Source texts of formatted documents
::::::::
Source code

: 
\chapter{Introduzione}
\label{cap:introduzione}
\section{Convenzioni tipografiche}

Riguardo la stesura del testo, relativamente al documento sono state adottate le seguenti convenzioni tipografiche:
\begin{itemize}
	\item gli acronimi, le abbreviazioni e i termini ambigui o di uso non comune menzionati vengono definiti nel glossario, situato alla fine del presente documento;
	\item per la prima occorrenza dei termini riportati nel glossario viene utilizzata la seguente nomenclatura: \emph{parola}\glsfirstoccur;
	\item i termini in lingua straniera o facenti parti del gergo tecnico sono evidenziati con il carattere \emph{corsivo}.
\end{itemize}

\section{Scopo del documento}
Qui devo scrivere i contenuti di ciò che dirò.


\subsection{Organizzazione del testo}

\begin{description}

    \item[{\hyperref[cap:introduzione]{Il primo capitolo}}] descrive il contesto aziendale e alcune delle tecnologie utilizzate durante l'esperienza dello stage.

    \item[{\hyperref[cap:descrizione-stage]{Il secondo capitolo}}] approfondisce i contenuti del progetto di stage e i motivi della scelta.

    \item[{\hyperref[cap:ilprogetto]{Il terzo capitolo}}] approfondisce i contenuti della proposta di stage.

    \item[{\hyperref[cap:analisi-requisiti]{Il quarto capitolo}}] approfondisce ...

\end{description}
::::::::
WHAT THE TASK ASKS » Above are some records; copy exactly the lines from the one with "l'esperienza dello stage." through the one with "motivi della scelta.", both included, and no others.

PROBLEM SOLUTION »
    \item[{\hyperref[cap:introduzione]{Il primo capitolo}}] descrive il contesto aziendale e alcune delle tecnologie utilizzate durante l'esperienza dello stage.

    \item[{\hyperref[cap:descrizione-stage]{Il secondo capitolo}}] approfondisce i contenuti del progetto di stage e i motivi della scelta.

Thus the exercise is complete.